Records contained in a dataset
#####

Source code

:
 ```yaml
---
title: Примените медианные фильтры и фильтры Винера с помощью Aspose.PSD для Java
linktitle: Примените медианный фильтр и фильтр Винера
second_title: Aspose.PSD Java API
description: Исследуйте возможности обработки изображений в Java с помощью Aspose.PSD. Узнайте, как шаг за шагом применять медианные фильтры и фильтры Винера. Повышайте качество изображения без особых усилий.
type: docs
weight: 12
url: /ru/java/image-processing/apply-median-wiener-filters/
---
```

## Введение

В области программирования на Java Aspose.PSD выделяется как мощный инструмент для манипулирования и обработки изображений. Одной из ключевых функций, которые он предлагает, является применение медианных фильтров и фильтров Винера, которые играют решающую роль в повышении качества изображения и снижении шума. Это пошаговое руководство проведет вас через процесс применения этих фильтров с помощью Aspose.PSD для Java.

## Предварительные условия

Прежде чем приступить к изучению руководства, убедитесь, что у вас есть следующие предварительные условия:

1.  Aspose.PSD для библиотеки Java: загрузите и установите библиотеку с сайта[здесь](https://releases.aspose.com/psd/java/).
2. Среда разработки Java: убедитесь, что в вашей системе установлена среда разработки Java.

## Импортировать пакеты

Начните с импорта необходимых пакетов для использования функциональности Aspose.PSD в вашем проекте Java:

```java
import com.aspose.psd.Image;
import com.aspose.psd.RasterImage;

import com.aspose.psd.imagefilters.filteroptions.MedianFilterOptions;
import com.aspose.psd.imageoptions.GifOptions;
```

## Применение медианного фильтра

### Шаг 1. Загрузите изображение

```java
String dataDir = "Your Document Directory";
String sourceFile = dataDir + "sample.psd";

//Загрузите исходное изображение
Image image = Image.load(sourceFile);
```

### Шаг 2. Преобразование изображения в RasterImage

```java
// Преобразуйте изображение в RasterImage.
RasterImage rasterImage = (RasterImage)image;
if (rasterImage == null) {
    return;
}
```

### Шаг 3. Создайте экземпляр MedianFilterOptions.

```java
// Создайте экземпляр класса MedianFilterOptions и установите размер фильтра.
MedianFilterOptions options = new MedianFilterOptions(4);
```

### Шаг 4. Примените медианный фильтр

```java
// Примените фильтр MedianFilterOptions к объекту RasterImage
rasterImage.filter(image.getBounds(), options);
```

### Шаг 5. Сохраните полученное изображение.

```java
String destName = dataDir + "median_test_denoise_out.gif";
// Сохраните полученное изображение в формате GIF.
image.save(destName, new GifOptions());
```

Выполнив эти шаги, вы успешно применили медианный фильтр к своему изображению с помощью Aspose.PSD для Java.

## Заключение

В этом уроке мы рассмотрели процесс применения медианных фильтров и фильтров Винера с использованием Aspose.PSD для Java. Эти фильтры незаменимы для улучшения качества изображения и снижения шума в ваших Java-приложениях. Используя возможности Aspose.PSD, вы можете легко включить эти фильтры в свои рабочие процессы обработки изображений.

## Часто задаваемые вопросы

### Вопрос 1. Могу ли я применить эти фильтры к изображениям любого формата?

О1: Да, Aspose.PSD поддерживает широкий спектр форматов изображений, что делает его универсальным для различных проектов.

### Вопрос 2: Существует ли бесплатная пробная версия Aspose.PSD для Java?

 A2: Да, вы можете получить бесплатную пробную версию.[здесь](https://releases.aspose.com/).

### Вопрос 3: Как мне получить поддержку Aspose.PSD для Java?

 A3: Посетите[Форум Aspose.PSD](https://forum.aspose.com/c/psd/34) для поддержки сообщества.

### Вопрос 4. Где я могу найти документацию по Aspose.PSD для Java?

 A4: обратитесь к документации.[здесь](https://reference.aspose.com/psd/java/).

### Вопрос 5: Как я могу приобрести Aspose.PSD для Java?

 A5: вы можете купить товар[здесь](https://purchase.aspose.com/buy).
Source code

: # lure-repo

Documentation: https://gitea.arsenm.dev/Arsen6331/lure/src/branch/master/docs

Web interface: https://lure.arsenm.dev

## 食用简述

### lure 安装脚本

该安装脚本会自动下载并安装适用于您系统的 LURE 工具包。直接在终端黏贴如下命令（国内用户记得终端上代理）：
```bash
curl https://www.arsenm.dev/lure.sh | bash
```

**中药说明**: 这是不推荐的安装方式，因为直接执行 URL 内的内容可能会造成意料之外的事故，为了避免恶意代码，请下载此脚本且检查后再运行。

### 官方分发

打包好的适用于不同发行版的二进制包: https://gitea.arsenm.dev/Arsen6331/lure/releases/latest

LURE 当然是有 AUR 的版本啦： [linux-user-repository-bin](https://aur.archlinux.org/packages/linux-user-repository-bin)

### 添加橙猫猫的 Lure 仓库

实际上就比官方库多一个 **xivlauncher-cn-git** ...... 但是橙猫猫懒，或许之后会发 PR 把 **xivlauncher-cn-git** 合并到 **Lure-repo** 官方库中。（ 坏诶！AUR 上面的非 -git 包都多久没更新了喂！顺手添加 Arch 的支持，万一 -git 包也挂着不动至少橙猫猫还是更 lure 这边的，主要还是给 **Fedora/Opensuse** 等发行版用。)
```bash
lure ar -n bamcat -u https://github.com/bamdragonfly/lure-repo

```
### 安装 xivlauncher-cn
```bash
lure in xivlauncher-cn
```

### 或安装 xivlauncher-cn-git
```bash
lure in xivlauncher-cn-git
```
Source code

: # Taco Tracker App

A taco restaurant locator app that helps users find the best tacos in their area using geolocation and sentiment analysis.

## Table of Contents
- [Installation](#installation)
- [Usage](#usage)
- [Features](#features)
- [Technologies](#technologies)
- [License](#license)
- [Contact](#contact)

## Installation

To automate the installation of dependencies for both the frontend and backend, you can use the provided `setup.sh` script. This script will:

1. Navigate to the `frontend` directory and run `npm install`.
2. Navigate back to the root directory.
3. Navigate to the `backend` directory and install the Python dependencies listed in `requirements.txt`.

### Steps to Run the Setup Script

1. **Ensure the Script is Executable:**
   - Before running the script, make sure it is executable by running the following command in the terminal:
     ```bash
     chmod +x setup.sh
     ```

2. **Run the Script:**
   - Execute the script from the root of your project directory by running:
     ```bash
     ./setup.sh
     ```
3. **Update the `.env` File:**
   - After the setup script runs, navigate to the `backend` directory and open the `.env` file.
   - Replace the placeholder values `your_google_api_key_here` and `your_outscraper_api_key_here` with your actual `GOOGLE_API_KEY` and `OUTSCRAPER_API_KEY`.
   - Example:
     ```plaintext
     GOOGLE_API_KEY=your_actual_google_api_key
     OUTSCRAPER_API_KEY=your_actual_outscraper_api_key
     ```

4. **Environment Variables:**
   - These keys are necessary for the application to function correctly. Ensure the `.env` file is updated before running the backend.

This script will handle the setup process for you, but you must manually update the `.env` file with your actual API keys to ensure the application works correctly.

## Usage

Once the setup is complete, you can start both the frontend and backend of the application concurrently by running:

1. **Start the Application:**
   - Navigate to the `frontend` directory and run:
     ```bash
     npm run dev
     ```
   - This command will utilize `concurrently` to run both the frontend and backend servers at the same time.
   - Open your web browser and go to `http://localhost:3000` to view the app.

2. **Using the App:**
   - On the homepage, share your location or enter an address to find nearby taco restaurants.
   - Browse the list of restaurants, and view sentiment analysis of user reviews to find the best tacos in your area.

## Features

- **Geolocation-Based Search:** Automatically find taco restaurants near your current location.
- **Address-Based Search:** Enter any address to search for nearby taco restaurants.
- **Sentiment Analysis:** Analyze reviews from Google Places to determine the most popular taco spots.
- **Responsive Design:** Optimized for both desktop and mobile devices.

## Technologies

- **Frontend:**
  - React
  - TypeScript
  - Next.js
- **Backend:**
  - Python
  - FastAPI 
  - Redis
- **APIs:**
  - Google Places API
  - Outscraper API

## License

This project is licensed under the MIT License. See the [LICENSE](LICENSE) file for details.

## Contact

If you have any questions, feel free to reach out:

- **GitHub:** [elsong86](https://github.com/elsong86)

#####

WORK INSTRUCTION
Take the lines above from the one containing "1. Navigate to" down to the one containing "- These keys", and transcribe them exactly, both ends included.

RESPONSE FOR THIS EXERCISE
1. Navigate to the `frontend` directory and run `npm install`.
2. Navigate back to the root directory.
3. Navigate to the `backend` directory and install the Python dependencies listed in `requirements.txt`.

### Steps to Run the Setup Script

1. **Ensure the Script is Executable:**
   - Before running the script, make sure it is executable by running the following command in the terminal:
     ```bash
     chmod +x setup.sh
     ```

2. **Run the Script:**
   - Execute the script from the root of your project directory by running:
     ```bash
     ./setup.sh
     ```
3. **Update the `.env` File:**
   - After the setup script runs, navigate to the `backend` directory and open the `.env` file.
   - Replace the placeholder values `your_google_api_key_here` and `your_outscraper_api_key_here` with your actual `GOOGLE_API_KEY` and `OUTSCRAPER_API_KEY`.
   - Example:
     ```plaintext
     GOOGLE_API_KEY=your_actual_google_api_key
     OUTSCRAPER_API_KEY=your_actual_outscraper_api_key
     ```

4. **Environment Variables:**
   - These keys are necessary for the application to function correctly. Ensure the `.env` file is updated before running the backend.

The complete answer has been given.